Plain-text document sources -

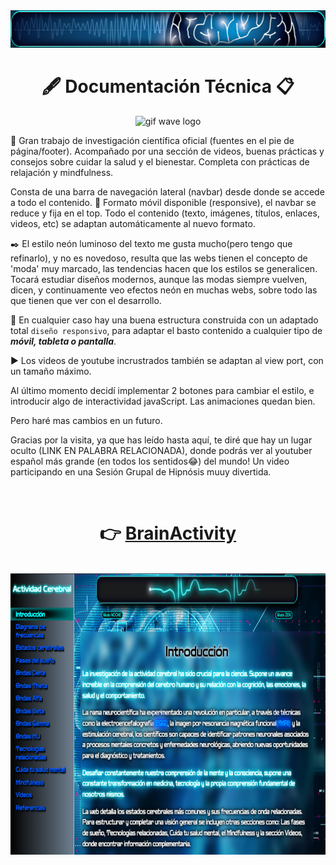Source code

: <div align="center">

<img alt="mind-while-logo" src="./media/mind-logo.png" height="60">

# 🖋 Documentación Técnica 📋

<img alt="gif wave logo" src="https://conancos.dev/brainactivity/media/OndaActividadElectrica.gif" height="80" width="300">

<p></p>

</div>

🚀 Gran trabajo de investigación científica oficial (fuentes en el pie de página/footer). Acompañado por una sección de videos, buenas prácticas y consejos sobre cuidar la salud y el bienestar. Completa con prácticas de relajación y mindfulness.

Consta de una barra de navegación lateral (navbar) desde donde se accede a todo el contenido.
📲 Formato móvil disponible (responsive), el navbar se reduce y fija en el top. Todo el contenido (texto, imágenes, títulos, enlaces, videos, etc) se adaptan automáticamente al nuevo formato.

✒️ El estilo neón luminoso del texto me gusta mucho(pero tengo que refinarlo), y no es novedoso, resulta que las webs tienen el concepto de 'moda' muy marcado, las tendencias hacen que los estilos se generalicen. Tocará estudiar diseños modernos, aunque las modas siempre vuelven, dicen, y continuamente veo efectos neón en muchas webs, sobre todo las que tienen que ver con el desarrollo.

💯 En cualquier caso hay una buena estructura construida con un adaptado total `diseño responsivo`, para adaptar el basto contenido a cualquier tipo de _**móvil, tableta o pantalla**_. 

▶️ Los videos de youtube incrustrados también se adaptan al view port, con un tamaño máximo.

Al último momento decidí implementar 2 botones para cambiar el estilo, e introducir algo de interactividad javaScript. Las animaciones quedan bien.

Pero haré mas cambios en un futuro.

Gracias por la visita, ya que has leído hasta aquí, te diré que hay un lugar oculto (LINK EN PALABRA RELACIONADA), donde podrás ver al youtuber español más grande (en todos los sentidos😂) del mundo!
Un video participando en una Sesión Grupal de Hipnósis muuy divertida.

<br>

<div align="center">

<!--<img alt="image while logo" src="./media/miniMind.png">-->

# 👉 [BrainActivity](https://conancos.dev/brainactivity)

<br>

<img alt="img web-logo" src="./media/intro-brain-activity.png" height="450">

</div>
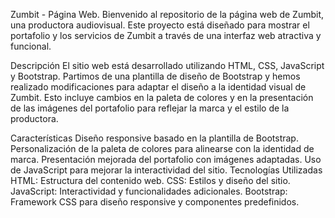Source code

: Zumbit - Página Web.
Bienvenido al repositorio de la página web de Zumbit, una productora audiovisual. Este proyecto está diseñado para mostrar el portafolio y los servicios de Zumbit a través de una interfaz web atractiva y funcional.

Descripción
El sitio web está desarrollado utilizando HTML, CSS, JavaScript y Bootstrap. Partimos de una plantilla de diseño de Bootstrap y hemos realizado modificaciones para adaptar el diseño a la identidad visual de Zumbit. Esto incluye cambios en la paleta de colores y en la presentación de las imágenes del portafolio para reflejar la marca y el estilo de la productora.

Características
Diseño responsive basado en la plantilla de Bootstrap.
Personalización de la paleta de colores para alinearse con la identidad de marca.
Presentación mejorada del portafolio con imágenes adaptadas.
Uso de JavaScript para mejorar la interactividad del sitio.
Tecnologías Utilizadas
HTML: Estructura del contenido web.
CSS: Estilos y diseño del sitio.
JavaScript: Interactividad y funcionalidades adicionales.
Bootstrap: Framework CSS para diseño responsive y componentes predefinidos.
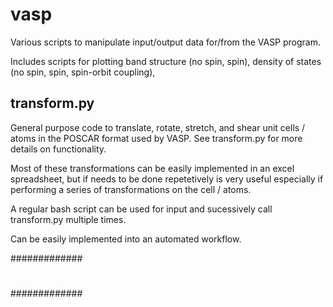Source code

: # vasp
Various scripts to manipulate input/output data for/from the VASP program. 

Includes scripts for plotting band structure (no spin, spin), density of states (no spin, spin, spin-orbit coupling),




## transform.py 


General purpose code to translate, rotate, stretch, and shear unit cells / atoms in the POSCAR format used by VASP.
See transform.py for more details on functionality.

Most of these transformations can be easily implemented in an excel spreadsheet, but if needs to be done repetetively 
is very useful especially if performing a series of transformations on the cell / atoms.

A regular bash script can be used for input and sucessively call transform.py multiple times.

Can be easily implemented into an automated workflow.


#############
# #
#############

The problem -
Repeat each entry exactly as it appears; skip any picture.

Response to this exercise -
Source code

: <div align="center">

<img alt="mind-while-logo" src="./media/mind-logo.png" height="60">

# 🖋 Documentación Técnica 📋

<img alt="gif wave logo" src="https://conancos.dev/brainactivity/media/OndaActividadElectrica.gif" height="80" width="300">

<p></p>

</div>

🚀 Gran trabajo de investigación científica oficial (fuentes en el pie de página/footer). Acompañado por una sección de videos, buenas prácticas y consejos sobre cuidar la salud y el bienestar. Completa con prácticas de relajación y mindfulness.

Consta de una barra de navegación lateral (navbar) desde donde se accede a todo el contenido.
📲 Formato móvil disponible (responsive), el navbar se reduce y fija en el top. Todo el contenido (texto, imágenes, títulos, enlaces, videos, etc) se adaptan automáticamente al nuevo formato.

✒️ El estilo neón luminoso del texto me gusta mucho(pero tengo que refinarlo), y no es novedoso, resulta que las webs tienen el concepto de 'moda' muy marcado, las tendencias hacen que los estilos se generalicen. Tocará estudiar diseños modernos, aunque las modas siempre vuelven, dicen, y continuamente veo efectos neón en muchas webs, sobre todo las que tienen que ver con el desarrollo.

💯 En cualquier caso hay una buena estructura construida con un adaptado total `diseño responsivo`, para adaptar el basto contenido a cualquier tipo de _**móvil, tableta o pantalla**_. 

▶️ Los videos de youtube incrustrados también se adaptan al view port, con un tamaño máximo.

Al último momento decidí implementar 2 botones para cambiar el estilo, e introducir algo de interactividad javaScript. Las animaciones quedan bien.

Pero haré mas cambios en un futuro.

Gracias por la visita, ya que has leído hasta aquí, te diré que hay un lugar oculto (LINK EN PALABRA RELACIONADA), donde podrás ver al youtuber español más grande (en todos los sentidos😂) del mundo!
Un video participando en una Sesión Grupal de Hipnósis muuy divertida.

<br>

<div align="center">

<!--<img alt="image while logo" src="./media/miniMind.png">-->

# 👉 [BrainActivity](https://conancos.dev/brainactivity)

<br>

<img alt="img web-logo" src="./media/intro-brain-activity.png" height="450">

</div>
Source code

: Zumbit - Página Web.
Bienvenido al repositorio de la página web de Zumbit, una productora audiovisual. Este proyecto está diseñado para mostrar el portafolio y los servicios de Zumbit a través de una interfaz web atractiva y funcional.

Descripción
El sitio web está desarrollado utilizando HTML, CSS, JavaScript y Bootstrap. Partimos de una plantilla de diseño de Bootstrap y hemos realizado modificaciones para adaptar el diseño a la identidad visual de Zumbit. Esto incluye cambios en la paleta de colores y en la presentación de las imágenes del portafolio para reflejar la marca y el estilo de la productora.

Características
Diseño responsive basado en la plantilla de Bootstrap.
Personalización de la paleta de colores para alinearse con la identidad de marca.
Presentación mejorada del portafolio con imágenes adaptadas.
Uso de JavaScript para mejorar la interactividad del sitio.
Tecnologías Utilizadas
HTML: Estructura del contenido web.
CSS: Estilos y diseño del sitio.
JavaScript: Interactividad y funcionalidades adicionales.
Bootstrap: Framework CSS para diseño responsive y componentes predefinidos.
Source code

: # vasp
Various scripts to manipulate input/output data for/from the VASP program. 

Includes scripts for plotting band structure (no spin, spin), density of states (no spin, spin, spin-orbit coupling),




## transform.py 


General purpose code to translate, rotate, stretch, and shear unit cells / atoms in the POSCAR format used by VASP.
See transform.py for more details on functionality.

Most of these transformations can be easily implemented in an excel spreadsheet, but if needs to be done repetetively 
is very useful especially if performing a series of transformations on the cell / atoms.

A regular bash script can be used for input and sucessively call transform.py multiple times.

Can be easily implemented into an automated workflow.


#############
# #
#############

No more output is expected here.